Lead author Sarah B. Hales found that people who are engaged with social media in the context of their weight loss do well, but that keeping people actively engaged in these programs can be a challenge. She, along with co-authors Charis Davidson and Brie Turner-McGrievy sought to assess what type of posts draw the most engagement in the form of likes and responses. Looking at the source of the post, be it another participant or a counselor who is looked to as a trusted health authority; and if the structure of the post would spur interaction, the researchers hypothesized that the most active participants would have the most weight loss over the four month maintenance period, and that posts from the counselors would bring in the most user interactions.

Participants were recruited for a weight loss study that included a four month follow up support period to test the effects of different plant-based diets for weight loss. Joining the Facebook group for the particular diet plan that each participant was assigned to was optional. Counselors posted five different types of posts to each diet group each weekday for the maintenance period.

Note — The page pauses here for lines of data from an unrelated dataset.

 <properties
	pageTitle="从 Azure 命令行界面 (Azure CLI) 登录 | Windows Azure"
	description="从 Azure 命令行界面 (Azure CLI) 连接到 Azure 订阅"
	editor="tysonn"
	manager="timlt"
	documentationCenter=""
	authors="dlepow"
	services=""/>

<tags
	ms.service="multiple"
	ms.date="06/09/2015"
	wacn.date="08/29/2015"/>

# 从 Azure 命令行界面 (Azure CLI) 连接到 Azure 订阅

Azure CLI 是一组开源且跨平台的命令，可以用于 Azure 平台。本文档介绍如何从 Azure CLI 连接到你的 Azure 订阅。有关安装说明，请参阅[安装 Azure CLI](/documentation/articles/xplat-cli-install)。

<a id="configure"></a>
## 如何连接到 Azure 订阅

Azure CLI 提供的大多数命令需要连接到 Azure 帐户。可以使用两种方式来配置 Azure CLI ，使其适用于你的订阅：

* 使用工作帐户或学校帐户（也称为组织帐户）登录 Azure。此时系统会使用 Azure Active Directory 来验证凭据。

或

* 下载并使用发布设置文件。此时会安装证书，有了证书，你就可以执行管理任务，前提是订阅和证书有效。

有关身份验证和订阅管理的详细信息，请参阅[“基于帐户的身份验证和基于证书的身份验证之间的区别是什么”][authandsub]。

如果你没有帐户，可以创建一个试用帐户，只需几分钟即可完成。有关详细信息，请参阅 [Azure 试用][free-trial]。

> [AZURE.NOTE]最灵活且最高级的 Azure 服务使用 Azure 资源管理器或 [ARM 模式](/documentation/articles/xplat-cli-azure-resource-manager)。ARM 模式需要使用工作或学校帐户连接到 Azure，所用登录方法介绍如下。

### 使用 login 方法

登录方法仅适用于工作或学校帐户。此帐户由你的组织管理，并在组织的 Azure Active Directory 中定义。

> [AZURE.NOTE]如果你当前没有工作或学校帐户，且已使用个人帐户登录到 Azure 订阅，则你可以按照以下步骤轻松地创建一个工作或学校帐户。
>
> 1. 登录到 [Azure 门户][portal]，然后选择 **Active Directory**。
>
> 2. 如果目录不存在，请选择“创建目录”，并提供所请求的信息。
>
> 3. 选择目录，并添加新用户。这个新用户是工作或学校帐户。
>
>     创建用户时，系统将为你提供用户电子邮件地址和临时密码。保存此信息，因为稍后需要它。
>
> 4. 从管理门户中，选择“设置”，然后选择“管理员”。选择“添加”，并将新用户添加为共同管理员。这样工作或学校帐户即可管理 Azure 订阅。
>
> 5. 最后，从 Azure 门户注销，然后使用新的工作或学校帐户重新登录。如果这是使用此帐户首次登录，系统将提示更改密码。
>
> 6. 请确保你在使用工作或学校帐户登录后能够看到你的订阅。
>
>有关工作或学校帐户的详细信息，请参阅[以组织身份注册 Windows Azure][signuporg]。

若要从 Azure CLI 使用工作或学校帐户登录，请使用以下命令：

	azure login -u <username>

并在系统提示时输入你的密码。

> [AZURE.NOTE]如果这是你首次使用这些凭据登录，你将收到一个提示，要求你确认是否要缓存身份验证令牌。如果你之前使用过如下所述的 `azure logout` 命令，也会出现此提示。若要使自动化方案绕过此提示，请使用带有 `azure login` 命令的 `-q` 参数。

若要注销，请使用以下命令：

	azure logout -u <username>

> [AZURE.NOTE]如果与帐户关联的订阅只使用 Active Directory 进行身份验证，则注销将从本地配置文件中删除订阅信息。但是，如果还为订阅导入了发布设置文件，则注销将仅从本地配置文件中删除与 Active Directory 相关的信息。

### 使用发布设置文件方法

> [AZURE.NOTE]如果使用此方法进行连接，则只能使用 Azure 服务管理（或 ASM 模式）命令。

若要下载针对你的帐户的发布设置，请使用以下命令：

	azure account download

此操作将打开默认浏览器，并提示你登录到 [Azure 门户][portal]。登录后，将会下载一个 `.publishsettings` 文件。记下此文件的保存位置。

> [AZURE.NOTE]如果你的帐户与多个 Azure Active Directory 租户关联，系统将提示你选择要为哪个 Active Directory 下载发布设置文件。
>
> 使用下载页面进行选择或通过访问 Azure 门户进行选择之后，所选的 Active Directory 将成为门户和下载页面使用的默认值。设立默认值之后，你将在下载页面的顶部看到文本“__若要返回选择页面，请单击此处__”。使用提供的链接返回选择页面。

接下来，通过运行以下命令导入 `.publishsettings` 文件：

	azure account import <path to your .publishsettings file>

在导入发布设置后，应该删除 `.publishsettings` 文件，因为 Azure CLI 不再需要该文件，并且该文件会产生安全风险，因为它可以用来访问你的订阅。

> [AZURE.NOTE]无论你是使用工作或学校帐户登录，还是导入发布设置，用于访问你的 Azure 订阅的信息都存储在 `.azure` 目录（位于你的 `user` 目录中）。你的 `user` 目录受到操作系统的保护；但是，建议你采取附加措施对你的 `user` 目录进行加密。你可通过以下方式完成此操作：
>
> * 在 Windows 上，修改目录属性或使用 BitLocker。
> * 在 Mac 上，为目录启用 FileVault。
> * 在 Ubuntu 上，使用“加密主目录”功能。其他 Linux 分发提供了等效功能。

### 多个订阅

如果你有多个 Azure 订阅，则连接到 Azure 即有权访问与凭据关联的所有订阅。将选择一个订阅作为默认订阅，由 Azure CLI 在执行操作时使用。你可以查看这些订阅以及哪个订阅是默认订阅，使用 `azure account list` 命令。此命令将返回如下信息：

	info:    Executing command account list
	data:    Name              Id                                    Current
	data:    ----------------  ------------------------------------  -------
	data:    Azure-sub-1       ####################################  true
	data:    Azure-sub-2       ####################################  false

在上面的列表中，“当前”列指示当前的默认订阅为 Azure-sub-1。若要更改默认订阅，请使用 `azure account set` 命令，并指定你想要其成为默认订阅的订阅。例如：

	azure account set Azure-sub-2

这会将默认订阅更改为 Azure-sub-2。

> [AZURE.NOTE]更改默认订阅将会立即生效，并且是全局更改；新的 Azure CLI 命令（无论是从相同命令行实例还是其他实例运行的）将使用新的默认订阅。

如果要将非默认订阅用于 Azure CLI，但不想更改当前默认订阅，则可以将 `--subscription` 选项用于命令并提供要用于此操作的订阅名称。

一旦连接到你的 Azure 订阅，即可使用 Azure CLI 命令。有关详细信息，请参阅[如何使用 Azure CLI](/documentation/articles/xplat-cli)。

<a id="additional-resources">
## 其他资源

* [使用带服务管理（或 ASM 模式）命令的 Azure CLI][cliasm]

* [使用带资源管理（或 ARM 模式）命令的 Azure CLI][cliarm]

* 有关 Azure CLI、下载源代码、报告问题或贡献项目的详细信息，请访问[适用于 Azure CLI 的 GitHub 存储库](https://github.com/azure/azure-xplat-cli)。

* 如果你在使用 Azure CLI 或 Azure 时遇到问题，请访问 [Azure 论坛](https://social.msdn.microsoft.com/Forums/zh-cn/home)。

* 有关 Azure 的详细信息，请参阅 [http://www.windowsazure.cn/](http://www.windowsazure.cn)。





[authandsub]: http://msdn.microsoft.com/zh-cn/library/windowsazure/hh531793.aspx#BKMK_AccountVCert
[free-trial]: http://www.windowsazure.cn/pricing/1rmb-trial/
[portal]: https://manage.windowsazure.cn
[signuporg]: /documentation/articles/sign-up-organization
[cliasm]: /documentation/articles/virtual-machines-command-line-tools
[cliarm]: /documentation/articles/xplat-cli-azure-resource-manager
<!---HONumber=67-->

Examples of some of the post types include a brief poll asking participants, “What’s the most challenging meal for you to prepare each day? Breakfast, Lunch, Dinner, or Snacks?” or sharing recipes that fell within the assigned diet. Study counselors then tallied the number of Facebook interactions, which included views to a post, likes, responses to posts from either another participant or a counselor, and self-initiated posts. “The findings from the current study show that people may engage with social media more if the messages they are reading encourage them to respond in some way or provide suggestions to help others,” said Hales. The post type that garnered the highest engagement was in response to polls, with a significantly greater number of poll votes and comments by participants in response to a counselor posting a poll, compared to the other four post types. Posts from counselors that solicited feedback, offered suggestions, and weight-related posts also prompted the most engagement within the framework of the social media support group.

“More research should be conducted to determine what differences may exist in how support is provided via social media versus traditional methods in clinical settings,” said Hales. This information can aid in designing future interventions that are delivered via remote technology or to find other ways to use social media to provide the needed support to people to engage in and maintain healthy behaviors, like healthy eating and physical activity.